My niece was using one of those food services but she stopped; I'll have to ask her why. Maybe I'll give it a try.
We're retired, with all the time in the world to cook from scratch, and have been getting Blue Apron for over three years.
I like the convenience of having the ingredients delivered to my doorstep, having the spices in just the amounts I need with no leftovers to get stale, learning about new foods and learning to eat foods that I previously would never had thought to try.
At this point we only get the service twice a month as many of the recipes I can duplicate on my own.
At this stage in life, I am sick of trying of decide what to cook for dinner, grocery shopping,
putting it all away, etc. Blue Apron works for us.
This, to the T!
I subscribe to two services for more variety, one of them has more basic recipes but more of the prep work is already done for you, the other involves more prepping but has a wider variety of recipes and ingredients available.
I don't know about the rest of the country, but things like squid ink pasta, labneh, and ras el hanout aren't hanging around my local grocery store shelves, so this is one way for me to experience cooking new cuisines without having to go to a lot of time and trouble to locate ingredients. I usually order two kits a month.

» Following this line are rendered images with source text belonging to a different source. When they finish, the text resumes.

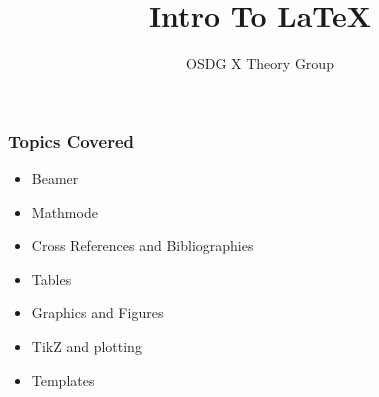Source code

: \documentclass{beamer}
\title{Intro To \LaTeX}
\author{OSDG X Theory Group}
\begin{document}
\maketitle

\begin{frame}
    \frametitle{Topics Covered}
    \begin{itemize}
        \item Beamer
        \item Mathmode
        \item Cross References and Bibliographies
        \item Tables
        \item Graphics and Figures
        \item TikZ and plotting
        \item Templates
    \end{itemize}
\end{frame}









\end{document}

I also go to the grocery store and keep stocked up on fresh vegetables to add to the recipes so I can stretch them. By doing this I get four meals out of 'two' servings. It brings my cost down to about five dollars a meal, still a bit pricey, but worth it to me for the convenience of not having to figure out what to cook, not having to drive all over to find the more unusual ingredients, and not winding up with a cabinet full of sauces and spices I've invested in only to discover I don't really like them or don't really have much use for them.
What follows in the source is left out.